I have an SQL table with one column of integer values and I would like to find the median of those values without any sorting. I first tried finding the numbers in the table that are greater than and less than each value:
SELECT DISTINCT d1.v,
(SELECT COUNT(d2.v)
FROM Values d2
WHERE d2.v > d1.v
) AS greater_than,
(SELECT COUNT(d2.v)
FROM Values d2
WHERE d2.v < d1.v
) AS less_than
FROM Values d1
I'm not sure how to proceed. I believe I want the values in the above table where greater_than
and less_than
are both equal to num_entries / 2
, but that would only work for a table with an even number of entries.
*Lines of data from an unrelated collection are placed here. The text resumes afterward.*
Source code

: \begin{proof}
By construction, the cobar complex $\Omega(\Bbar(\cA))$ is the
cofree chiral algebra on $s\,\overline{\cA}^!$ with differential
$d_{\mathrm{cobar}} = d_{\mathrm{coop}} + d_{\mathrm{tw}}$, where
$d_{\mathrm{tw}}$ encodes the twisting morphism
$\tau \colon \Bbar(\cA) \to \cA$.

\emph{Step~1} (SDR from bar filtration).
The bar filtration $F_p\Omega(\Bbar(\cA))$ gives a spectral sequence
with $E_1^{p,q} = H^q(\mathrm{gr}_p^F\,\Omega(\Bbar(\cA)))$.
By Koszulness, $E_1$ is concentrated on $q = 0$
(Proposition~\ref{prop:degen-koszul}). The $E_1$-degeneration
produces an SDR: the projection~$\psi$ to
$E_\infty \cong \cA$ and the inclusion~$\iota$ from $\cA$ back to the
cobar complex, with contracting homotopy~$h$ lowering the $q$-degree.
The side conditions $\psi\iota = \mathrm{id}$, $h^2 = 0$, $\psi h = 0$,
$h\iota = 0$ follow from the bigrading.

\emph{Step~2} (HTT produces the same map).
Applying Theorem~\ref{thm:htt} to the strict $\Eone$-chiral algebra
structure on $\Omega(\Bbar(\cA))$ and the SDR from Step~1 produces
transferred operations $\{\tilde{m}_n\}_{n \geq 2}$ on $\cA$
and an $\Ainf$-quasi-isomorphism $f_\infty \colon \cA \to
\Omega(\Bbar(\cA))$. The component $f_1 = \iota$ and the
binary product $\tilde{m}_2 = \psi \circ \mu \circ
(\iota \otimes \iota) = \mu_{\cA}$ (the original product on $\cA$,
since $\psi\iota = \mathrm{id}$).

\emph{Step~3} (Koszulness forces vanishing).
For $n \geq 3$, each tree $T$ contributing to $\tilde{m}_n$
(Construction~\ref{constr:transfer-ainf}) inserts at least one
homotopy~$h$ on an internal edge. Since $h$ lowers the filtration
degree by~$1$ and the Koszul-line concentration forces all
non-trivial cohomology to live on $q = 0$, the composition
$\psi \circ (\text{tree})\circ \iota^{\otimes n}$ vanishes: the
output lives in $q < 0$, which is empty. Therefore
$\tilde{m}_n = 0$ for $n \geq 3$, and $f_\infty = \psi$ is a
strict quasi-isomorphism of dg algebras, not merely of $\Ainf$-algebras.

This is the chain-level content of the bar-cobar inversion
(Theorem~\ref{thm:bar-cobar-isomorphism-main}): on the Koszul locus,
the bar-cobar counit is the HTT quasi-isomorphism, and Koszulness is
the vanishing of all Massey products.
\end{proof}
What's a good way to get the median from what I have above?
You could do it like this:
SELECT (MIN(v)+MAX(v))/2
FROM (
SELECT CASE WHEN
LEAST((SELECT COUNT(*) FROM tbl WHERE v <= d1.v),
(SELECT COUNT(*) FROM tbl WHERE v >= d1.v))
>= (SELECT COUNT(*)/2 FROM tbl)
THEN v
END as v
FROM tbl d1
) as sub
The inner query is guaranteed to return 1 or 2 distinct non-null
values among potentially many null
values. The non-null
values may repeat, but by taking the minimum and maximum those two values can be used to calculate the median.
NB: Don't name your table Values
: it is a reserved word.